Assignment
Pull every line holding the word "same" from the data below and copy it.

Available data
####

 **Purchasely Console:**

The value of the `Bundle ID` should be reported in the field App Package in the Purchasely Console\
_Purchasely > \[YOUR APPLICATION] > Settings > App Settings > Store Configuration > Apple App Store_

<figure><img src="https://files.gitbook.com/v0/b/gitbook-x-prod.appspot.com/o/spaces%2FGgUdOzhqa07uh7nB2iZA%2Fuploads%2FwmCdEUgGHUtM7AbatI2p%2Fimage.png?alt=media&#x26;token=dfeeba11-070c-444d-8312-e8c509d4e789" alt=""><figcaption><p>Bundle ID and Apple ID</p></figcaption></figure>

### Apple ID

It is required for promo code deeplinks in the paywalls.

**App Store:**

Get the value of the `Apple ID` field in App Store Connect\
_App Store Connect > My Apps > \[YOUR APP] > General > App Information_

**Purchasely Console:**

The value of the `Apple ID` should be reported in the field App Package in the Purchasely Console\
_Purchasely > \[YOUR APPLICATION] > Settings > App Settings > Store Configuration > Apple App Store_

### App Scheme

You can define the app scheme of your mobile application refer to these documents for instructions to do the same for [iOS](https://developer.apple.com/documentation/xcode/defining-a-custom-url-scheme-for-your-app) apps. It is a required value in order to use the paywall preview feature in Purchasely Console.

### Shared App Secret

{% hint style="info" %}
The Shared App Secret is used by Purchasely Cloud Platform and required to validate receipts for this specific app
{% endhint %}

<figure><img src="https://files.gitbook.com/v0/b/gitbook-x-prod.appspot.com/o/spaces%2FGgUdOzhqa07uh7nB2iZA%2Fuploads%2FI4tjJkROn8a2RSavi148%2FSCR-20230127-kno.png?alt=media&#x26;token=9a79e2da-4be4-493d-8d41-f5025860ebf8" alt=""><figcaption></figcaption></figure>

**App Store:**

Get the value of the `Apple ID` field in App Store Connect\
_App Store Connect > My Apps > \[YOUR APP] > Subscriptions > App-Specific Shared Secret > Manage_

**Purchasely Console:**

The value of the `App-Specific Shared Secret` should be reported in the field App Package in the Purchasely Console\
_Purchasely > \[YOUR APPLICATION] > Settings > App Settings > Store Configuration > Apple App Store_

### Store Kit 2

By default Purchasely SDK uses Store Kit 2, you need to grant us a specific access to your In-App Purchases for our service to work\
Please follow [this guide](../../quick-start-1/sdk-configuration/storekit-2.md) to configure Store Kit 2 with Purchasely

####

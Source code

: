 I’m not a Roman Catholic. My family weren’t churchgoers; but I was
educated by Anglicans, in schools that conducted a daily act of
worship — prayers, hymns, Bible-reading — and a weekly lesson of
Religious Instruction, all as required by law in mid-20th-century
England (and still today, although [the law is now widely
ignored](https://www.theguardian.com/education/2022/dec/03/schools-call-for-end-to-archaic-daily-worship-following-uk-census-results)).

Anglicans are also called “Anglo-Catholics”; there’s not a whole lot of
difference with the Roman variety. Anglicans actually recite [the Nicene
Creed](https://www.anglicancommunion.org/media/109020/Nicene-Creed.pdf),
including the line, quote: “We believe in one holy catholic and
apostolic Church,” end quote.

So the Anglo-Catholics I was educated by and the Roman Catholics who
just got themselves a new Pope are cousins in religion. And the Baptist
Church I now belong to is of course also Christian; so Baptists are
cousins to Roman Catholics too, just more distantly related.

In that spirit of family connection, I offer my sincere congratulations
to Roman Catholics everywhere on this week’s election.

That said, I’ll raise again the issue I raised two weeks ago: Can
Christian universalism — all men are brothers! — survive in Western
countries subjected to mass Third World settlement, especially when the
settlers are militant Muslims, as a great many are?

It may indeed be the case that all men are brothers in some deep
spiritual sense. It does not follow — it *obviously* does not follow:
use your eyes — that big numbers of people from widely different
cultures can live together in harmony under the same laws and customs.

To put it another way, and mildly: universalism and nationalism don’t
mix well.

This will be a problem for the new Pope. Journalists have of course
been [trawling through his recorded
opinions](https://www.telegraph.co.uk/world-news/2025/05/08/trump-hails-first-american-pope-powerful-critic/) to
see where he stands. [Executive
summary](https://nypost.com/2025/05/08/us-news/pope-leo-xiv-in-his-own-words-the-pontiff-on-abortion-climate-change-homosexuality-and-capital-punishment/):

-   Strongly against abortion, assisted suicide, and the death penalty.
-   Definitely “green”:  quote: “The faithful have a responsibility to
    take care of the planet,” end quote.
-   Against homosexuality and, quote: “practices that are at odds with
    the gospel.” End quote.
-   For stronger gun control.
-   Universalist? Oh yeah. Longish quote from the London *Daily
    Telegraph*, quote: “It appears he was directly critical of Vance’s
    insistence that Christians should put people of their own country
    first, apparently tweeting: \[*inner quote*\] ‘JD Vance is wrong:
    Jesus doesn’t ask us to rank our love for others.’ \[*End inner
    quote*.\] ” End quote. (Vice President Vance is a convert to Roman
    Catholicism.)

####

Result
You can define the app scheme of your mobile application refer to these documents for instructions to do the same for [iOS](https://developer.apple.com/documentation/xcode/defining-a-custom-url-scheme-for-your-app) apps. It is a required value in order to use the paywall preview feature in Purchasely Console.
cultures can live together in harmony under the same laws and customs.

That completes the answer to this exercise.